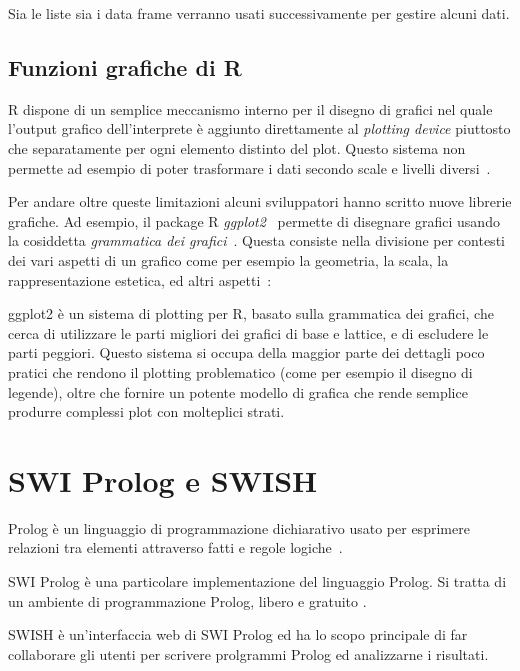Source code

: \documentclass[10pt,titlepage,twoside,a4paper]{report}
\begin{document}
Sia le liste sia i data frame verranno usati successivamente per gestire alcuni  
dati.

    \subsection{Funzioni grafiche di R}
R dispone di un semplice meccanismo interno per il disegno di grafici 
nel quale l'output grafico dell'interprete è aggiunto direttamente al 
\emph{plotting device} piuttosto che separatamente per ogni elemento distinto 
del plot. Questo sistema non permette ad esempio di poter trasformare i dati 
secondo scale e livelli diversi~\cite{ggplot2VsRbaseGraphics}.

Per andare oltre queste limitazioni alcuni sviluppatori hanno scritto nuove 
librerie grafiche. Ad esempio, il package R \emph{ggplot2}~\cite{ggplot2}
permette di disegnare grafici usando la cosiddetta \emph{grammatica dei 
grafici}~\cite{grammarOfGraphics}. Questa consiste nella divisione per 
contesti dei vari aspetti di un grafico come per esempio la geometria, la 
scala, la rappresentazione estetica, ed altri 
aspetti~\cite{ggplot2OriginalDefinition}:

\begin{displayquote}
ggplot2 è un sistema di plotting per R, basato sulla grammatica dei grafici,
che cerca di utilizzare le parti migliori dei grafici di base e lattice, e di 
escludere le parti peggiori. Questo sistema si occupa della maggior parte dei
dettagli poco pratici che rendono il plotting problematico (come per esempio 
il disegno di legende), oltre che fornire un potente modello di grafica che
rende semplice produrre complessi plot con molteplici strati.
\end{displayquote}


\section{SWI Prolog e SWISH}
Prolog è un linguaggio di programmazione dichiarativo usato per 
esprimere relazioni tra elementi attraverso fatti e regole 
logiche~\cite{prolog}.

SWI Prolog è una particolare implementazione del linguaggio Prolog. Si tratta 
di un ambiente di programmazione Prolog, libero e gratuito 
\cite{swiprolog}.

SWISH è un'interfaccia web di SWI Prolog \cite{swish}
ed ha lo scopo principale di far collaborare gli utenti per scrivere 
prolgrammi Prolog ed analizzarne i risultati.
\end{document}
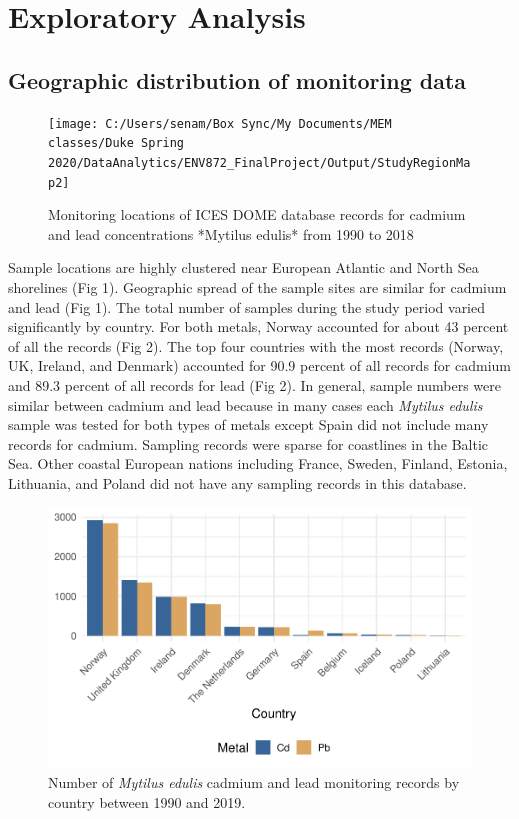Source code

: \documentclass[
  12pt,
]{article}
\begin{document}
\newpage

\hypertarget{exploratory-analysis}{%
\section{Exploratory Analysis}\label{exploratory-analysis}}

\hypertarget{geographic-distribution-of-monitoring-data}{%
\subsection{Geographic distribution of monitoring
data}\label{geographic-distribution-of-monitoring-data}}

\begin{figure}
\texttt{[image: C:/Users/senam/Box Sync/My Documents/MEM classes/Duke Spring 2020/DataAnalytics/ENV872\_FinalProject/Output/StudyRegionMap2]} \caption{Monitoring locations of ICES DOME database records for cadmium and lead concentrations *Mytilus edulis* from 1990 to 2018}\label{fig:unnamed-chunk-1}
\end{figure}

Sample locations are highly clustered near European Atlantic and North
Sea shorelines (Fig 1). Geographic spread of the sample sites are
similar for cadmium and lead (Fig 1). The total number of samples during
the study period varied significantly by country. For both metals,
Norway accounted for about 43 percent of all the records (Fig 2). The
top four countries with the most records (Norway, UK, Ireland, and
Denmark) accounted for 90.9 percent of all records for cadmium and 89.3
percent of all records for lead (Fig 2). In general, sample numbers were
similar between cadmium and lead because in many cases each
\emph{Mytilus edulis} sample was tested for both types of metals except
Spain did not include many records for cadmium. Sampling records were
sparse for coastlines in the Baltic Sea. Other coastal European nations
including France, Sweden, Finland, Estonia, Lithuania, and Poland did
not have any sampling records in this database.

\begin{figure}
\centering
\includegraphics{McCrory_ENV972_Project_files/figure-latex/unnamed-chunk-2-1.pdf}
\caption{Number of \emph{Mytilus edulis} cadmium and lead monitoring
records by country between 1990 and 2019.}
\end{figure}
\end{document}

◇ ◇ ◇ ◇ ◇

■ **Task statement**
Check each line above for "Questo" and return the ones that have it.

■ **Reply**
del plot. Questo sistema non permette ad esempio di poter trasformare i dati 
escludere le parti peggiori. Questo sistema si occupa della maggior parte dei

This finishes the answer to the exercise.